A Chance to Restart: Care and Support Are Critical for Women Leaving Prison

Sep 19, 2018

The Cap Times

By Lisa Speckhard Pasque

Holly and Candy Long were born just about a year apart and looked alike in the way only sisters do.

But along with their brown, deep-set eyes, they shared a rocky childhood and family history of mental illness. As adults, both ended up incarcerated at Taycheedah Correctional Institution, Wisconsin’s only medium and maximum-security prison for women.

Holly was sentenced to 30 years in 1998 for a spate of charges including party to robbery and party to kidnapping. Candy would later join her at Taycheedah twice, the second time for about eight months, and was released first, Holly said.

Candy was excited for Holly’s exit. Growing up in a chaotic house, they never got the chance to do sister things like shopping or getting their nails done, Holly said.

“It was so sad because every year she would say, ‘I believe you’re going to get out this year, sister,’” Holly said. “And then finally, the year that I do get out, she passes away.”

Candy, addicted to crack and meth, died of a heart attack after drug use in March.

Candy’s story is not unique. Keisha Russell, president of Milwaukee nonprofit Infallible Helping Hands, founded a Facebook support group for former inmates like herself, where women can ask for prayers for job interviews, celebrate the end of parole or just connect.

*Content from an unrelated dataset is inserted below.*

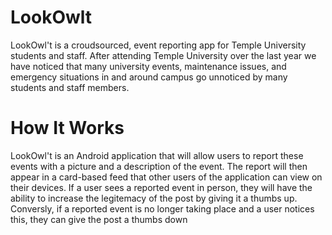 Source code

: # LookOwlt
LookOwl't is a croudsourced, event reporting app for Temple University students and staff. After attending Temple University over the last year we have noticed that many university events, maintenance issues, and emergency situations in and around campus go unnoticed by many students and staff members. 

# How It Works
LookOwl't is an Android application that will allow users to report these events with a picture and a description of the event. The report will then appear in a card-based feed that other users of the application can view on their devices. If a user sees a reported event in person, they will have the ability to increase the legitemacy of the post by giving it a thumbs up. Conversly, if a reported event is no longer taking place and a user notices this, they can give the post a thumbs down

Other posts announced over 30 deaths of ex-inmates in the last year, with causes ranging from drug overdose to suicide. Former Inmates who survive can relapse into drug abuse, return to an abuser and get sent back to prison.

According to statistics provided by the Department of Corrections for 2010 to 2015, an average of 1.8 percent of former women inmates on supervision died within two years of release, though that number spiked to 3.2 percent in 2015. That compares to an average of 1.7 percent for men.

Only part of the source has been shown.